Capítulo I
Conseguir mudarse a esa parte
de la ciudad era el sueño de casi todos, desde que aquel alcalde tan
imaginativo y tan recordado tuviera la idea décadas atrás. Pero para hacer
realidad el deseo había que ganarse el sobrenombre o, sería mejor decir, el
nuevo nombre. El que fuera. El caso era tener uno. Hubiera sido preferible que
los sobrenombres hicieran honor a la bondad o a la grandeza de espíritu o a la
creatividad, a cosas positivas en definitiva. Pero no siempre era así. Las más
de las veces, respondían a razones muy
diferentes a estas. Había gente apodada Maledictum o Latronis , aunque estos
últimos elegían para vivir latitudes mas tropicales. Para que pasar frío
pudiendo estar con el trasero al sol el año entero. Con lo que habían robado
tenían más que suficiente para vivir donde quisieran incluso para tener
residencia en varios paraísos: Punta Cana, por ejemplo o las islas del Índico,
donde pasaban más desapercibidos.
Al principio el sobrenombre aparecía en los
censos tras el nombre original. Era un gran honor. Quien tuviera uno era
considerado la elite de la ciudad, incluso del país. Pero más adelante se
convirtió en un problema debido a que podía hacer mención a rasgos de
personalidad poco aconsejables para hacerse públicos como ocurría con los apodados
Carnifex, que pese al deje latino que tenían casi todos los apodos, era fácilmente identificable como alguien
doctorado cum laude en muerte o en el manejo de materiales susceptibles de
matar, que no siempre tenían porqué ser armas blancas o de fuego. Podían ser
drogas o similares que dejaban un reguero de muertos y marginados y hacían más
daño a la sociedad que las bombas de los terroristas, alguno de los cuales
vivía también en el barrio y gozaba de apodo reivindicativo: Miserabilis.
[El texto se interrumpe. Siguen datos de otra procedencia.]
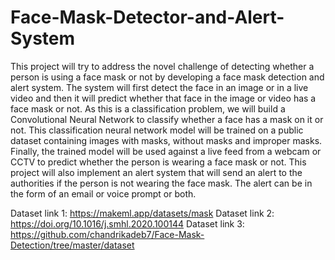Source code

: # Face-Mask-Detector-and-Alert-System
This project will try to address the novel challenge of detecting whether a person is using a face mask or not by developing a face mask detection and alert system. 
The system will first detect the face in an image or in a live video and then it will predict whether that face in the image or video has a face mask or not. 
As this is a classification problem, we will build a Convolutional Neural Network to classify whether a face has a mask on it or not. 
This classification neural network model will be trained on a public dataset containing images with masks, without masks and improper masks. 
Finally, the trained model will be used against a live feed from a webcam or CCTV to predict whether the person is wearing a face mask or not. 
This project will also implement an alert system that will send an alert to the authorities if the person is not wearing the face mask. 
The alert can be in the form of an email or voice prompt or both.


Dataset link 1: https://makeml.app/datasets/mask
Dataset link 2: https://doi.org/10.1016/j.smhl.2020.100144
Dataset link 3: https://github.com/chandrikadeb7/Face-Mask-Detection/tree/master/dataset
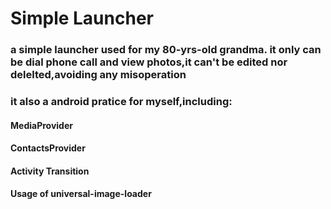 # Simple Launcher
### a simple launcher used for my 80-yrs-old grandma. it only can be dial phone call and view photos,it can't be edited nor delelted,avoiding any misoperation

### it also a android pratice for myself,including:
#### MediaProvider
#### ContactsProvider
#### Activity Transition
#### Usage of universal-image-loader
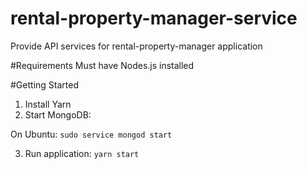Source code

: # rental-property-manager-service

Provide API services for rental-property-manager application

#Requirements
Must have Nodes.js installed

#Getting Started
1. Install Yarn
2. Start MongoDB:

  On Ubuntu: `sudo service mongod start`

3. Run application: `yarn start`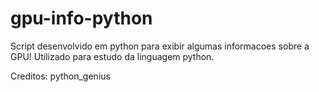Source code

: # gpu-info-python
Script desenvolvido em python para exibir algumas informacoes sobre a GPU!
Utilizado para estudo da linguagem python.

Creditos: python_genius
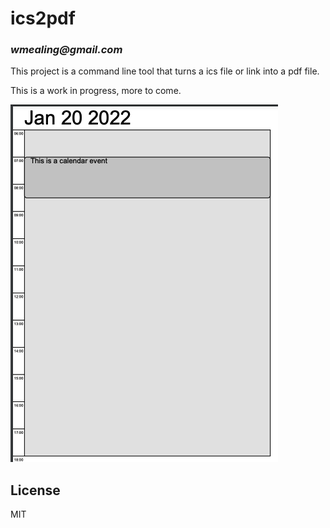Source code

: # ics2pdf
### _wmealing@gmail.com_

This project is a command line tool that turns a ics file or link into a pdf file.

This is a work in progress, more to come.

![This is an image](https://github.com/wmealing/ics2pdf/raw/main/web/demo.png)




## License

MIT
Como les decía, hacer público el apodo y
colocarlo ostensiblemente al lado del nombre, devino en problema, puesto que,
si alguien que hubiera perdido un familiar cercano por culpa de la droga, se
daba una vuelta por el barrio, y veía en el buzón: Fulanito de Tal, (Carnifex), presumía que allí podía morar un capo de los
grandes, un capo de capi, y comenzaba a idear la forma de vengarse, dándose
como se dio, el caso de disparar con lanzamisiles contra las casas de varios
Carnifex desde un cerro cercano,
cargándose a varias familias y ganándose
con ello el apodo de Matarifex y una vivienda en el barrio. Unos se iban y
venían otros iguales o peores si cabe. Pero no todo era negativo. Había alguna
gente buena. Sin embargo, eso también causaba problemas. Si alguien leía Menganita
de Cual, (Indolora) tenía la certeza de
que allí vivía una mujer capaz de curar cualquier sufrimiento humano y la calle
se llenaba de peregrinos en camilla o en silla de ruedas, con muletas o sin
ellas, como si el bario fuera una sucursal de Lourdes sin la virgen, porque
vírgenes no había, todo debe decirse. La susodicha no podía salir a la calle,
ni nadie de la casa. Si cometían la imprudencia de entreabrir la cancela del
jardín una avalancha humana se colaba por la rendija arrollando al osado e invadiendo
la vivienda, necesitando emplear a los GEOS para despejar la casa, la calle y
el barrio.
Los por entonces denominados ay-untamientos
(apodo ganado también a pulso), decidieron en pleno extraordinario y urgente,
tras el último desaguisado por culpa del apodo, que no podía hacerse
ostentación pública del mismo. Decretaron entonces, tras días de
deliberaciones, que los residentes llevaran una marca que les hiciera
reconocibles, pero sin explicitar el motivo. Es decir una marca idéntica para
todos.
En otro pleno anterior habían tratado de
prohibir el acceso de la gente corriente; pero sin público que los admirara y
se diera con el codo cuando aparecían por la calle, ¿para que servía el
sobrenombre y vivir en el gueto? Para nada. Era mejor esta última opción,
aunque tenía un inconveniente: cualquier tatuaje, marca o similar podía ser
copiada y parecer así que toda la ciudad era especial, cuando la realidad era
otra muy diferente. Las elites siempre son minoría, faltaría más.
Los
ediles del ay-untamiento se reunían cada día tratando de dar con el remedio,
mientras el barrio se cerraba a cal y canto a los visitantes. De pronto, el
concejal de basuras recordó algo: Un científico que en ese momento estaba en la
cárcel por tratar de implantar un chip a los políticos ladrones para que la
cara se les pusiera roja, como de vergüenza, y así los votantes les
reconocieran fácilmente y les pudieran apedrear o lo que considerasen oportuno,
podía ser la solución. (Debo hacer notar que en aquellos tiempos solamente se
iba a la cárcel por cosas así. A los ladrones y demás delincuentes se les
premiaba con el barrio). El alcalde mandó traer al inventor y le ordenó exponer
todas las propiedades del chip si es que tuviera más de una o en su defecto
mostrar otros artilugios con diferentes habilidades. El inventor disponía de
varias opciones. Al final tras espesas y ásperas deliberaciones, se optó por
implantar uno que cambiaba el color de los ojos.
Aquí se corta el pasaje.